The water around Bimini is so well known, it has its own color named after it: Bimini blue. It's the kind of place where life still moves slowly and locals get around by golf cart. Bimini was also once a favorite retreat for Ernest Hemingway, who came to write and indulge in his other passion, sport fishing, which is something else Bimini is known for.

How to get there: Bimini is the closest Bahamas island to the mainland US and is easy to access from Miami via airplane or a high-speed ferry service that makes the trip in just two hours. If you fly, you’ll arrive on South Bimini. Most of the accommodation is on North Bimini, which is just a short ferry ride away.

Where to eat: At the end of the day head to the Bimini Big Game Club Resort & Marinafor a cold beer and fish sandwich at Sharky’s Bar & Grill. Located right by the pier overlooking the marina and the bonefish flats beyond, you can often see massive bull sharks swimming in the water just in front of the restaurant. You can also stay here, although the resort is definitely geared towards anglers.

Where to stay: Here you’ll find theHilton at Resorts World Bimini is the island’s only large resort and offers some great deals, especially if you stay mid-week when the vibe is much more laidback anyway. On the weekends the property has a party vibe when Floridians pop over on the ferry from Miami. The resort features luxe suites with floor-to-ceiling windows and amenities like a rooftop swimming pool, live action casino and 10 restaurants, bars and cafes. The property can also arrange day trips that include snorkeling in and around a partially submerged shipwreck (an old rum runner known as the SS Sapona).

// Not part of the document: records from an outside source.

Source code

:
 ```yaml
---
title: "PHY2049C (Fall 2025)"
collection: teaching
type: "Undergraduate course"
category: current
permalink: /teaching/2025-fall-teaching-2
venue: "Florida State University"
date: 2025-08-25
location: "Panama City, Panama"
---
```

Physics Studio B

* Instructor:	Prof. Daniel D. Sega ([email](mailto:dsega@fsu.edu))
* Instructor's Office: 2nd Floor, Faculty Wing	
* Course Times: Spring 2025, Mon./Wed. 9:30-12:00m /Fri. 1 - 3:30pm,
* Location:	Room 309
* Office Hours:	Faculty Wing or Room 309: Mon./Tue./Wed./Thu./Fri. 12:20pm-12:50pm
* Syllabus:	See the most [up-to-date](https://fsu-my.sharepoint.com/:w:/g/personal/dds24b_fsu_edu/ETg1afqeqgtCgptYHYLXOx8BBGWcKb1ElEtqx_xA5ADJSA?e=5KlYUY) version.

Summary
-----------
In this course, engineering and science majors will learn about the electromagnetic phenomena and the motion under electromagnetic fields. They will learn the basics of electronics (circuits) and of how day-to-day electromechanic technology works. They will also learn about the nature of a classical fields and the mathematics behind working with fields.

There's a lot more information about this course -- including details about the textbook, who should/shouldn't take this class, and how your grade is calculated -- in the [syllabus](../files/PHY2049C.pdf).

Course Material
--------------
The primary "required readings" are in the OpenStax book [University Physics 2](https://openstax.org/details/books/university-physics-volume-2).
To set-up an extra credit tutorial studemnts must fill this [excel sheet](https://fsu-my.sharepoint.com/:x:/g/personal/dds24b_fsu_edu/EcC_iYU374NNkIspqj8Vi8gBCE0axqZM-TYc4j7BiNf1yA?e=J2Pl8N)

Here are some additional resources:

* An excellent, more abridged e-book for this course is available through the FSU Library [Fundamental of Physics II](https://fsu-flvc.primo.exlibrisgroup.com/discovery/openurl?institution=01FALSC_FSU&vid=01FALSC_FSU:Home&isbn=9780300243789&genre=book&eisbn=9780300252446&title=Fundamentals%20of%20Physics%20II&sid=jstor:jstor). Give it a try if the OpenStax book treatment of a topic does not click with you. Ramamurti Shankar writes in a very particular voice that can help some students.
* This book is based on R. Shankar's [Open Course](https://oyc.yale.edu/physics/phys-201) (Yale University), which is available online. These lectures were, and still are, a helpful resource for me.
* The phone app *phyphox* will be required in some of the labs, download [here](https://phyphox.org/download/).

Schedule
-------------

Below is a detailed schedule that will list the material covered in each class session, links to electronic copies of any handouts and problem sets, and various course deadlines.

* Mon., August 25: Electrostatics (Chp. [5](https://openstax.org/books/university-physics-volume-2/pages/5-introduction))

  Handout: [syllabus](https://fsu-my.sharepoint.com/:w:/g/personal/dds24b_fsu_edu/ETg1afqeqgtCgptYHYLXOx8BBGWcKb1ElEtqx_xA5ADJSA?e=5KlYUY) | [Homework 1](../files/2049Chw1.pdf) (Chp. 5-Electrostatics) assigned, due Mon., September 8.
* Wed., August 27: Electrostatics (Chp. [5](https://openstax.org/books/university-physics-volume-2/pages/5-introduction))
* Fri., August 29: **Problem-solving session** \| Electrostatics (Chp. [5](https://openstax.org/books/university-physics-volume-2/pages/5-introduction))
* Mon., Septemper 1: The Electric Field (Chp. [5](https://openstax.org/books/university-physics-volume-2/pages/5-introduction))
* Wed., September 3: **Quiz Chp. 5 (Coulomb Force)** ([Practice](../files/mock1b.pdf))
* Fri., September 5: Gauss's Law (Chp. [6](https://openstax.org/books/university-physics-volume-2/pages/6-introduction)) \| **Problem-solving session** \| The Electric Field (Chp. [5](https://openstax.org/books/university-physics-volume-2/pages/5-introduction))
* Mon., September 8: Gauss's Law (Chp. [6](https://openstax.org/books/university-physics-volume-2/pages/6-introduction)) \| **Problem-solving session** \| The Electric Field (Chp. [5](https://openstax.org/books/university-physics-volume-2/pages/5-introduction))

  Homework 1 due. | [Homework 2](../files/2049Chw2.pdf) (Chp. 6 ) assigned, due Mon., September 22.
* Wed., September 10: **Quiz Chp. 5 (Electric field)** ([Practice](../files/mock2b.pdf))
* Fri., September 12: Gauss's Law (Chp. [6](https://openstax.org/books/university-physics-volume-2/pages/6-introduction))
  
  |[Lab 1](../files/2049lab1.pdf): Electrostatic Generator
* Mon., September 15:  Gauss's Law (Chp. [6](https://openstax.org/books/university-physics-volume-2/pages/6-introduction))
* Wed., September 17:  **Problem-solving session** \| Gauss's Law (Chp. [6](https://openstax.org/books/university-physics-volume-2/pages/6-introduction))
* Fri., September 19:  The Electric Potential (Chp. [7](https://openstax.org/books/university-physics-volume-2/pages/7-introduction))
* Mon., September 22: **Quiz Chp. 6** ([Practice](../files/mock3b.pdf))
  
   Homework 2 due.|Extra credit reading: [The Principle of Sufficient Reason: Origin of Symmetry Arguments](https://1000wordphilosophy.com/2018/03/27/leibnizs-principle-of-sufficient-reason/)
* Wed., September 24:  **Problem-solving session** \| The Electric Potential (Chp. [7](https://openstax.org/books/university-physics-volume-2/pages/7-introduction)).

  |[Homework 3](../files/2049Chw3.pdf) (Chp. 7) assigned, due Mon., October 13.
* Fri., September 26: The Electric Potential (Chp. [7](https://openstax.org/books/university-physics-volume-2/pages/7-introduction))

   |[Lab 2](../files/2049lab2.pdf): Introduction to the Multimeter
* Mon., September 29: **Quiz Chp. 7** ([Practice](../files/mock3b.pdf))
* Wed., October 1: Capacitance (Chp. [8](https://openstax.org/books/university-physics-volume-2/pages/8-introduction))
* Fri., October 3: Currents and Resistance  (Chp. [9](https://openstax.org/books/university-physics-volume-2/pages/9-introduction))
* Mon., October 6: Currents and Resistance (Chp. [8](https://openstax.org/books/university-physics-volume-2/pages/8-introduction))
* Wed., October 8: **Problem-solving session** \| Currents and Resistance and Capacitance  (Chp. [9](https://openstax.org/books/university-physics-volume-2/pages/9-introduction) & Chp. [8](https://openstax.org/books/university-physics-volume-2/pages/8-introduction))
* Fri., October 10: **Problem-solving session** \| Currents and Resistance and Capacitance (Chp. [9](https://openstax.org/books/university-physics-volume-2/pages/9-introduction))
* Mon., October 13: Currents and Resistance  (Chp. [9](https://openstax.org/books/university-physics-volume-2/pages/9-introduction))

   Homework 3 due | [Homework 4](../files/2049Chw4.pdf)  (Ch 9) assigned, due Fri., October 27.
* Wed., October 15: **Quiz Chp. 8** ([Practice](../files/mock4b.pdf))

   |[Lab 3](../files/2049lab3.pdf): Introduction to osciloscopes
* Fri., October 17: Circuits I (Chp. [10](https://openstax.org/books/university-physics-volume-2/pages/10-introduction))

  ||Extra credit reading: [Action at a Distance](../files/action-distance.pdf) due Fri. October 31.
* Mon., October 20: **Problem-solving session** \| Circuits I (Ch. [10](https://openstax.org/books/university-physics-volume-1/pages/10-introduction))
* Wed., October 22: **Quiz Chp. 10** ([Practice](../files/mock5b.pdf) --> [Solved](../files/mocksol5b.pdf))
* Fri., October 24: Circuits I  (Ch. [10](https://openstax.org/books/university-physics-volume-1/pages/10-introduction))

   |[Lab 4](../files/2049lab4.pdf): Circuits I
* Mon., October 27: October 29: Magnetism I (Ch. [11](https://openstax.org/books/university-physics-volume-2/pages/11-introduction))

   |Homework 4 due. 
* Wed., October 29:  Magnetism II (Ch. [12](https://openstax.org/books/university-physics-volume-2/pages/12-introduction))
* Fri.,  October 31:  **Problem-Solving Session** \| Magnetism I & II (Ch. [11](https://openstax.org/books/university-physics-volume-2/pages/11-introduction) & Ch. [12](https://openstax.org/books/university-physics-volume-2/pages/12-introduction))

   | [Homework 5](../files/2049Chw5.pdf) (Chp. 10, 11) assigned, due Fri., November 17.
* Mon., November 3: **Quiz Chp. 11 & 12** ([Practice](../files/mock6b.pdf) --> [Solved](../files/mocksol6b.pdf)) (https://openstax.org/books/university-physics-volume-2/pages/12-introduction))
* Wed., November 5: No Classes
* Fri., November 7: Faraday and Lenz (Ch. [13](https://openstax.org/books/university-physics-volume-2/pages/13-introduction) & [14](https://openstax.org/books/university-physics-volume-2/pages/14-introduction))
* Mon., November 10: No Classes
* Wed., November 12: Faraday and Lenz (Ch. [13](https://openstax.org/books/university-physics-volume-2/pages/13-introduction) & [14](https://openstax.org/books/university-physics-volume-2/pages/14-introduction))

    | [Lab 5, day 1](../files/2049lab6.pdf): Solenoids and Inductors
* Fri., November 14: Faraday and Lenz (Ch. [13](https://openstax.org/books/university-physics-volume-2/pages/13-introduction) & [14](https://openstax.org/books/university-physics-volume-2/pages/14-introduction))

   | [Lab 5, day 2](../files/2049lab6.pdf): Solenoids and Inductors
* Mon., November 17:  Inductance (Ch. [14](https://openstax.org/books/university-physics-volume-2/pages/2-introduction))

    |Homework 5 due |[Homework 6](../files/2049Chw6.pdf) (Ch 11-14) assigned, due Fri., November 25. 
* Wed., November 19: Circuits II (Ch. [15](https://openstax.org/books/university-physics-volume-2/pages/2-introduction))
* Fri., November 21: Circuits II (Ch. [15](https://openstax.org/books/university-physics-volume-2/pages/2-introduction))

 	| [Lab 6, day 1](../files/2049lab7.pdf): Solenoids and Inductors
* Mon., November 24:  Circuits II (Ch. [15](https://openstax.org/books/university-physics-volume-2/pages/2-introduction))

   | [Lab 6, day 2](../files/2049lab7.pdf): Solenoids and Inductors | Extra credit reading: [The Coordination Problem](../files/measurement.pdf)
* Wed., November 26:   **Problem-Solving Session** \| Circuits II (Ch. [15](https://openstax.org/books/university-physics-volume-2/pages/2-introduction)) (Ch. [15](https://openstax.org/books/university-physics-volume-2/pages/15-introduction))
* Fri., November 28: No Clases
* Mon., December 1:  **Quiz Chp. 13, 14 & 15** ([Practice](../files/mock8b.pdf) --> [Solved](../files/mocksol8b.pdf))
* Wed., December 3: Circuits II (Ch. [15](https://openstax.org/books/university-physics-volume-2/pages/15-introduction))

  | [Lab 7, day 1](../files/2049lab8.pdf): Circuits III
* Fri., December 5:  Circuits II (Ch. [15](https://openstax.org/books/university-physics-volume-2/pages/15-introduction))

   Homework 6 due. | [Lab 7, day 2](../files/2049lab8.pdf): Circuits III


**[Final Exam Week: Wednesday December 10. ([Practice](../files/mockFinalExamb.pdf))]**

3. Nassau is easy to get to

Nassau is the capital of the Bahamas and actually located on New Providence Island, but everyone seems to refer to the area as Nassau. At first glance, with its throngs of cruise ship passengers, careening jitneys and vendors selling straw-goods, Nassau might not be the Caribbean escape many are looking for. But that urban bustle is exactly why we love it: it's been been a hustler hideout since 18th-century pirates were dropping their doubloons on rum and excitement. If you're looking for a classic Bahamian beach, look no further than Cable Beach, just three miles from downtown Nassau.

How to get there: Nassau is the easiest island in the Bahamas to access from the mainland US with direct flights on multiple airlines. Outbound US travelers get to clear US Customs and Immigration on the ground in Nassau, which eliminates having to go through customs and border control in their arrival city.

Where to stay: If you’re looking for an all-inclusive property with good food on a lovely stretch of white sand on Cable Beach then check into the Melia Nassau Beach - All Inclusive. Part of the Baha Mar development, the resort has ocean facing rooms and suites to choose from as well as 7 restaurants and 4 bars onsite.

4. Cat Island is still pristine, undeveloped Bahamas

As an antidote to the hubub of Nassau, Cat Island sits in the Caribbean relatively untouched by tourism. Another of the Bahamas' Out Islands, Cat Island, located some 130 miles southeast of Nassau, is still mostly undeveloped and known as one of the more budget-friendly islands. Derelict plantation ruins dot the islands, and the Hermitage atop Mt Alvernia forms the main historic site. Elsewhere, beaches are blissfully free of big-name resorts.

How to get there: There are two airports on Cat Island, Arthur's Town Airport and New Bight Airport, which serve chartered and scheduled flights. There is also a mailboat service from Nassau to points around the island but it only runs weekly.

Where to stay: Check out the Pigeon Cay Beach Club, which has just 11 cottages right on a gorgeous three mile long white sand beach and a shabby chic hippie vibe. It isn’t fancy, but they do have WiFi now. Breakfast and dinner are served at the honor bar and you can also cook in your cottage’s kitchen. Explore the island by bike, canoe or kayak, which are all on offer to guests.